Rosebud, the iconic red sled whose name Charles Foster Kane uttered with his last breath triggering the plot of Orson Welles’ 1941 cinematic masterpiece Citizen Kane, has sold at auction for $14.75 million. It is the second most expensive object of movie memorabilia ever sold, after the pair of Ruby Slippers from The Wizard of Oz that sold last year for $32.5 million.
According to Orson Welles, only three balsa wood Rosebuds were made for the final scene of the film when the symbol of Kane’s lost innocence and joy is tossed into a furnace. Balsa was picked for the incineration scene because it’s lightweight and burns fast, which makes it fragile for long-term preservation. Of the three made, only one is known to have survived.
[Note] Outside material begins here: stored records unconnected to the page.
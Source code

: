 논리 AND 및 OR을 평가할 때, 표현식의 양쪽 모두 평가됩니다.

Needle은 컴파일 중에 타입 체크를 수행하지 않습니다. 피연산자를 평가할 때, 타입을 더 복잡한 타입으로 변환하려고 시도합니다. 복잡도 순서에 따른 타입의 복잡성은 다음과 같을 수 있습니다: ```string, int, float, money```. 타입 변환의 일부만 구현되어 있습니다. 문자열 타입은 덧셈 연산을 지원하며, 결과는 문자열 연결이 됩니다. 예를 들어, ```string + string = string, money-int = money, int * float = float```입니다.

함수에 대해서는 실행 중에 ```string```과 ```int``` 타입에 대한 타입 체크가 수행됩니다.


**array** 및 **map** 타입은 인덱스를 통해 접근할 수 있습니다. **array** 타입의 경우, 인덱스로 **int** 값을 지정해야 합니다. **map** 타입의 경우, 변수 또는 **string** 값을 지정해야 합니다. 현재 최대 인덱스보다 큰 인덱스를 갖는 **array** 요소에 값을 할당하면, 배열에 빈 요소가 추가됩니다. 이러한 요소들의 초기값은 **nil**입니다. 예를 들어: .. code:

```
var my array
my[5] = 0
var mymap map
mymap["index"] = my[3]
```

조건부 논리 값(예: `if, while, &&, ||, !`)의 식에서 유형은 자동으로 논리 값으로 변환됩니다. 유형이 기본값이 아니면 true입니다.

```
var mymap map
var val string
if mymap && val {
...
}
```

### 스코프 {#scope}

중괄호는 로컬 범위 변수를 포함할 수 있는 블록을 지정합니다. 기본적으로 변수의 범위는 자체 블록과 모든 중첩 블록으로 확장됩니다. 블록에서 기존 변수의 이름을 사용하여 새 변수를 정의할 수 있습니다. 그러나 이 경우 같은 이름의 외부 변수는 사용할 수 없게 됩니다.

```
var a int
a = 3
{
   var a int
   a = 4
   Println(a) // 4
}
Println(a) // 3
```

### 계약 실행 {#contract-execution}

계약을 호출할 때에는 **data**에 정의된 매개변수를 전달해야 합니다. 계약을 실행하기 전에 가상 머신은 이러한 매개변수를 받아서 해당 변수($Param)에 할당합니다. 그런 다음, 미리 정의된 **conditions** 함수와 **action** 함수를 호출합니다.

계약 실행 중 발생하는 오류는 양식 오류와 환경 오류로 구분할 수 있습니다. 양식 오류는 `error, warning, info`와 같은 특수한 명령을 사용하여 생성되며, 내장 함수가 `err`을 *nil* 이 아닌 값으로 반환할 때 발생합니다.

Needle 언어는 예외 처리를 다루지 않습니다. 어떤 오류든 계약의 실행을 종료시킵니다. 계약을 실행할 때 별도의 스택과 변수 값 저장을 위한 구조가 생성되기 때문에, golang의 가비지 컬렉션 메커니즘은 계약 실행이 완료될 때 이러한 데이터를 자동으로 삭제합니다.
Steven Spielberg bought it at Sotheby’s in 1982 for $60,500.
A second Rosebud appeared at auction 14 years later, but it was a heavier pine example made for the early scenes of Charles Foster Kane as a little boy playing with his sled in the snow just before the banker Walter Thatcher tears him away from his happy poverty with his beloved mother to a life of great wealth and even greater loneliness. That Rosebud ended up being given away as a contest prize by RKO Pictures in 1942. The winner was 12-year-old movie buff Arthur Bauer. He kept it for 50 years before putting it up for auction at Christie’s in 1996. It sold to an anonymous buyer for $233,500.
Spielberg’s balsa Rosebud and the Bauer pine Rosebud are the only two other confirmed authentic props from the film. The one that just blew their prices out of the water has a movie-like history of its own. It was rediscovered in 1984 by Gremlins director Joe Dante while he was shooting Explorers on the Paramount lot. A crew member cleaning out an old storage room found it and offered it to the director without realizing what a treasure it was. Joe Dante had it conserved, analyzed and radiocarbon dated to authenticate it. The scientific reports confirmed that it was made of pine matching the Bauer sled, and that the paint matched both the Spielberg and the Bauer sleds. Dante’s Rosebud has one feature the other two lack: a rope threaded through its runners that may have been used to hang it in storage.
Dante, the acclaimed director of Gremlins and The Howling, was no avid collector, but he of course recognized the sled’s importance, and he preserved it quietly for decades, even planting it as an Easter egg in four of his own films. Scientific testing confirmed the sled’s period authenticity, and like the others, it bears signs of production use, including original paint, wear, and removed rails likely sacrificed to wartime scrap drives. Rosebud is not just a prop — it’s a piece of cinematic legend, rescued by a beloved filmmaker and now returned to the spotlight.